# Exercise instructions
Every line from the opening of the records to the line with "## Background" should be restated exactly, with both ends included and the pictures left out.
/---
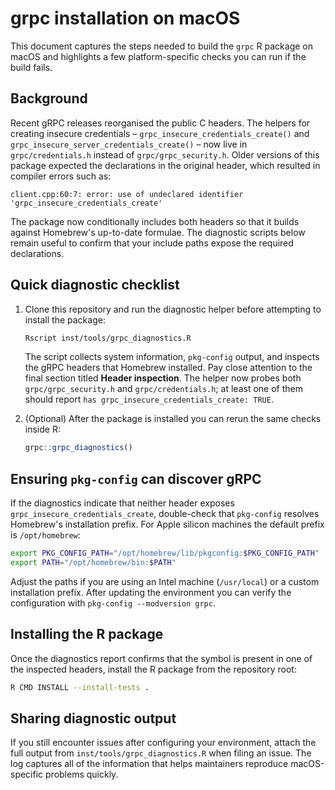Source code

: # grpc installation on macOS

This document captures the steps needed to build the `grpc` R package on macOS and highlights a few platform-specific checks you can run if the build fails.

## Background

Recent gRPC releases reorganised the public C headers. The helpers for creating insecure credentials – `grpc_insecure_credentials_create()` and `grpc_insecure_server_credentials_create()` – now live in `grpc/credentials.h` instead of `grpc/grpc_security.h`. Older versions of this package expected the declarations in the original header, which resulted in compiler errors such as:

```
client.cpp:60:7: error: use of undeclared identifier 'grpc_insecure_credentials_create'
```

The package now conditionally includes both headers so that it builds against Homebrew's up-to-date formulae. The diagnostic scripts below remain useful to confirm that your include paths expose the required declarations.

## Quick diagnostic checklist

1. Clone this repository and run the diagnostic helper before attempting to install the package:

   ```sh
   Rscript inst/tools/grpc_diagnostics.R
   ```

   The script collects system information, `pkg-config` output, and inspects the gRPC headers that Homebrew installed. Pay close attention to the final section titled **Header inspection**. The helper now probes both `grpc/grpc_security.h` and `grpc/credentials.h`; at least one of them should report `has grpc_insecure_credentials_create: TRUE`.

2. (Optional) After the package is installed you can rerun the same checks inside R:

   ```r
   grpc::grpc_diagnostics()
   ```

## Ensuring `pkg-config` can discover gRPC

If the diagnostics indicate that neither header exposes `grpc_insecure_credentials_create`, double-check that `pkg-config` resolves Homebrew's installation prefix. For Apple silicon machines the default prefix is `/opt/homebrew`:

```sh
export PKG_CONFIG_PATH="/opt/homebrew/lib/pkgconfig:$PKG_CONFIG_PATH"
export PATH="/opt/homebrew/bin:$PATH"
```

Adjust the paths if you are using an Intel machine (`/usr/local`) or a custom installation prefix. After updating the environment you can verify the configuration with `pkg-config --modversion grpc`.

## Installing the R package

Once the diagnostics report confirms that the symbol is present in one of the inspected headers, install the R package from the repository root:

```sh
R CMD INSTALL --install-tests .
```

## Sharing diagnostic output

If you still encounter issues after configuring your environment, attach the full output from `inst/tools/grpc_diagnostics.R` when filing an issue. The log captures all of the information that helps maintainers reproduce macOS-specific problems quickly.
\---
# Response to the task
Source code

: # grpc installation on macOS

This document captures the steps needed to build the `grpc` R package on macOS and highlights a few platform-specific checks you can run if the build fails.

## Background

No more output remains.